3.2.2 Point cloud transformation

The point cloud is transformed from camera coordinates (Fig. 2c) to a common world coordinate system (Fig. 2d) using the predetermined rigid transformation $T$ . This point cloud has the floor in the $x z$ -plane.

Figure 3.

Maps of different cameras (a)–(c) and the combined map (d). Because of occlusions, in each camera 1 person is not detected.

3.2.3 Binning to map pixels

The ideal vantage point for people tracking is looking straight down from a height. This way, people can easily be distinguished. Such an aerial position is often hard to realize. However, using the 3D point cloud this view can be reconstructed. This is the major advantage of using range data.

From the transformed point cloud (Fig. 2d), a density map is created (Fig. 2e). The size of this density map depends on the region of interest and the map $\textit{scale }S$ , in pixels per meter. The point cloud is projected on the floor plane ( $x z$ -plane) by binning the points into map pixels, based on their $x$ and $z$ values.

In the experiments, only the points whose distance to the floor is greater than 1 meter are kept. Standing and walking people’s legs are removed from the point cloud. Body parts lower than 1 meter are often occluded and do not offer any additional information on top of the rest of the body. This height threshold can simply be altered or removed altogether, for example to include crouching people.

The further objects are from the camera, the less points they represent in the image. This is an inverse-square ratio. To compensate for this, each point (above height threshold) contributes to the map as follows:

$\displaystyle\textit{map}(\textit{row}_{i},\textit{col}_{i})=\textit{map}(% \textit{row}_{i},\textit{col}_{i})+d_{i}^{2}$ (5)

with $d_{i}$ the z-distance between the camera and point $P_{i}$ . This way, similar objects at different distances still have a similar density in the density map.

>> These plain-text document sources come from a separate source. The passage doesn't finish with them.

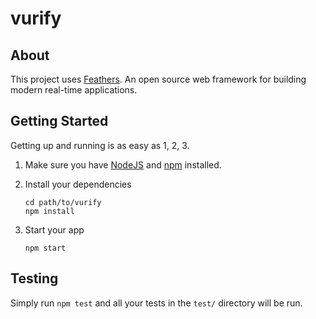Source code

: # vurify

> 

## About

This project uses [Feathers](http://feathersjs.com). An open source web framework for building modern real-time applications.

## Getting Started

Getting up and running is as easy as 1, 2, 3.

1. Make sure you have [NodeJS](https://nodejs.org/) and [npm](https://www.npmjs.com/) installed.
2. Install your dependencies

    ```
    cd path/to/vurify
    npm install
    ```

3. Start your app

    ```
    npm start
    ```

## Testing

Simply run `npm test` and all your tests in the `test/` directory will be run.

After the binning, the density map is normalized to be independent of the camera’s focal length $f$ and map scale $S$ . The smaller the scale, the larger the bins, the more points will accumulate per bin resulting in a higher density. With larger focal length objects are projected onto a larger image surface. Therefore, density $\propto 1/S^{2}$ and density $\propto f^{2}$ . To compensate for this:

$\displaystyle\textit{map}_{\textit{norm}}=\textit{map}\cdot K\cdot S^{2}/f^{2}$ (6)

The empirical constant $K$ is added, so that the normalized map can be thresholded by 1.0 later on.

3.3 Map merging

In the point cloud transformation step, the point cloud of each camera is transformed to a common world coordinate system. The merged map is simply the pixel-wise maximum of the individual density maps. An example is shown in Fig. 3.

3.4 Centroid detection

For each object, the centroid of its projection on the map is tracked. The steps to create the blobs are visualized in Fig. 2e and f. First the density map is blurred using a gaussian blur with a standard deviation of 2 cm $\cdot$ $S$ . Then the smoothed density map is thresholded: all bins with a value greater than 1.0 are deemed to belong to objects.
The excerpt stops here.